This repository provides a template on standardized scRNA-seq analysis using Python and the Scanpy library. All parameters of the workflow are controlled with single config file.
Clone the repository
git clone git@github.com:claassenlab/MORESCA.git
Change into the directory
cd MORESCA
Create a virtual environment using Conda with Python version >=3.10
conda create -n <envName> python=3.10
Activate the environment
conda activate <envName>
Install MORESCA using:
pip install -e .
This creates a symbolic link, making changes to the code basis instantanious.
Flag | Type | Description | Default |
---|---|---|---|
-d, --data | Path | Path to the h5ad file | data/adata_raw.h5ad |
-p, --parameters | Path | Path to the config file | config.gin |
-v, --verbose | Boolean | If set, prints to output | False |
-f, --figures | Boolean | If set, figures will be generated | False |
By default, template.py
expects the data in H5AD
format to be in data
. The two folders figures
and results
are generated on the fly if they don't exist yet.
Currently, the script will perform the most common operations from doublet removal to DEG analysis of found clusters. If you want to apply ambient RNA correction beforehand, you need to run this separately.
The following example executes the template with the h5ad file example_data.h5ad, the parameter file config.gin and enables both print-statements and figures.

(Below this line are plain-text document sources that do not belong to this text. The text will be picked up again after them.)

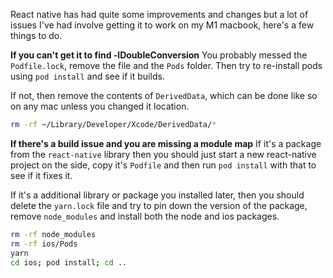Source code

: React native has had quite some improvements and changes
but a lot of issues I've had involve getting it to work on
my M1 macbook, here's a few things to do.

**If you can't get it to find -lDoubleConversion**
You probably messed the `Podfile.lock`,
remove the file and the `Pods` folder. Then try to re-install
pods using `pod install` and see if it builds.

If not,
then remove the contents of `DerivedData`, which can be done like
so on any mac unless you changed it location.

```sh
rm -rf ~/Library/Developer/Xcode/DerivedData/*
```

**If there's a build issue and you are missing a module map**
If it's a package from the `react-native` library then you should just start a new react-native project on the side, copy it's `Podfile` and
then run `pod install` with that to see if it fixes it.

If it's a additional library or package you installed later, then you
should delete the `yarn.lock` file and try to pin down the version of
the package, remove `node_modules` and install both the node and ios packages.

```sh
rm -rf node_modules
rm -rf ios/Pods
yarn
cd ios; pod install; cd ..
```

python template.py -d example_data.h5ad -p config.gin -v -f
By default, the used parameter file looks like this:
# config.gin
quality_control:
doublet_removal = False
outlier_removal = False
min_genes = 200
min_cells = 10
n_genes_by_counts = None
mt_threshold = 50
rb_threshold = 10
hb_threshold = 2
remove_mt = False
remove_rb = False
remove_hb = False
remove_custom_genes = None
normalization:
method = "PFlog1pPF"
feature_selection:
method = "seurat"
number_features = 2000
scaling:
apply = True
max_value = None
pca:
apply = True
n_comps = 50
use_highly_variable = True
batch_effect_correction:
method = "harmony"
batch_key = None
neighborhood_graph:
n_neighbors = 15
n_pcs = None
clustering:
method = "leiden"
resolution = 1.0
diff_gene_exp:
method = "wilcoxon"
groupby = "leiden_r1.0"
use_raw = True
tables = False
The following values of the parameters are currently possible
Parameter | Values |
---|---|
quality_control | |
doublet_removal | bool |
doublet_removal | bool |
min_genes | int, null |
min_cells | int, null |
mt_threshold | float, null |
rb_threshold | float, null |
hb_threshold | float, null |
remove_mt | float, null |
remove_rb | float, null |
remove_hb | float, null |
remove_custom_genes | list(str), null |
normalization | |
method | log1pCP10k, log1PF, PFlog1pPF, pearson_residuals, null |
feature_selection | |
method | seurat, seurat_v3, pearson_residuals, anti_correlation, null |
number_features | int, null |
scaling | |
apply | bool |
max_value | int, float |
batch_effect_correction | |
method | harmony, null |
batch_key | Not implemented / null |
neighborhood_graph | |
n_neighbors | int |
n_pcs | int, null |
clustering | |
method | str, null |
resolution | float |
diff_gene_exp | |
method | wilcoxon, logreg, t-test, t-test_overestim_var |
groupy | str |
use_raw | bool |
tables | bool |
After deciding for a suitable pipeline and specific parameters, you can create a Python file which reflects the exact step in a minimal fashion.
For contribution purposes, you should install MORESCA in dev mode:
pip install -e ".[dev]"
This additionally install flake8
, Black
and pylint
, which we use for formatting and code style control. Please run these before you commit new code.
Note: This will be made mandatory by using pre-commit hooks.